### [THE INPUT]
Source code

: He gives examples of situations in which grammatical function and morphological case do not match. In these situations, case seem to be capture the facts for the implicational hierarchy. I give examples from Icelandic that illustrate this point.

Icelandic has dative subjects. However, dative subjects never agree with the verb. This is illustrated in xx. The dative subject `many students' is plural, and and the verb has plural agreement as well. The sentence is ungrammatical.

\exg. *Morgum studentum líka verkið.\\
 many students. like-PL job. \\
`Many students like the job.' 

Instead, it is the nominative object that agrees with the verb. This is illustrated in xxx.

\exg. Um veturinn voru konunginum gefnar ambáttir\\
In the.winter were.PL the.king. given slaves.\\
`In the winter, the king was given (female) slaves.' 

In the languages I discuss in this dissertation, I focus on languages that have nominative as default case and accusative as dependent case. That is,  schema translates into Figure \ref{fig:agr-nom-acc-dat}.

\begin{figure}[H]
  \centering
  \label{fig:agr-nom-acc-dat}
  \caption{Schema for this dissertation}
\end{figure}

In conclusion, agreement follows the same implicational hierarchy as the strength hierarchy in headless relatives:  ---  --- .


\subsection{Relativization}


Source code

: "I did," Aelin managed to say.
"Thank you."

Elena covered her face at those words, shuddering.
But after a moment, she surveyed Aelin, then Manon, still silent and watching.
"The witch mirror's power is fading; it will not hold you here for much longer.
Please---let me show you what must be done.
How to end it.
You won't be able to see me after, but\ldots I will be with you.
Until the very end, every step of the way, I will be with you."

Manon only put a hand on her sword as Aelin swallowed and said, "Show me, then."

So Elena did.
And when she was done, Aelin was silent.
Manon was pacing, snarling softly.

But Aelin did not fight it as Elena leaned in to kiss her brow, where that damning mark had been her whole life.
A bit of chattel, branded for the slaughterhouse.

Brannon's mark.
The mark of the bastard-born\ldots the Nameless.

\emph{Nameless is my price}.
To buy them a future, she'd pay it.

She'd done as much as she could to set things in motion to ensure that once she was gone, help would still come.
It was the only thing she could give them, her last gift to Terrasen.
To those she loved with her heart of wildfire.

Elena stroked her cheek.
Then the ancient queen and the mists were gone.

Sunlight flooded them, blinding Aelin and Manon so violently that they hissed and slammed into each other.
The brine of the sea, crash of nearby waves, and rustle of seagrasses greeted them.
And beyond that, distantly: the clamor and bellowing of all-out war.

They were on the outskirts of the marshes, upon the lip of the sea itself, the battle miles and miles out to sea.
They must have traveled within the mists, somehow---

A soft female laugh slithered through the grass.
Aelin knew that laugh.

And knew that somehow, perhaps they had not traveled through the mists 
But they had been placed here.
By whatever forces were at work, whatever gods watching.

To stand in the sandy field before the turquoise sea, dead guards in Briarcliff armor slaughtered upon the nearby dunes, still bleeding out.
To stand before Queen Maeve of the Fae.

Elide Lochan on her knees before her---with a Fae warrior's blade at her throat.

### [PROBLEM REQUIREMENTS]
Where in the entries above does the word "must" appear? Copy each line that has it.

### [PROBLEM SOLUTION]
Please---let me show you what must be done.
They must have traveled within the mists, somehow---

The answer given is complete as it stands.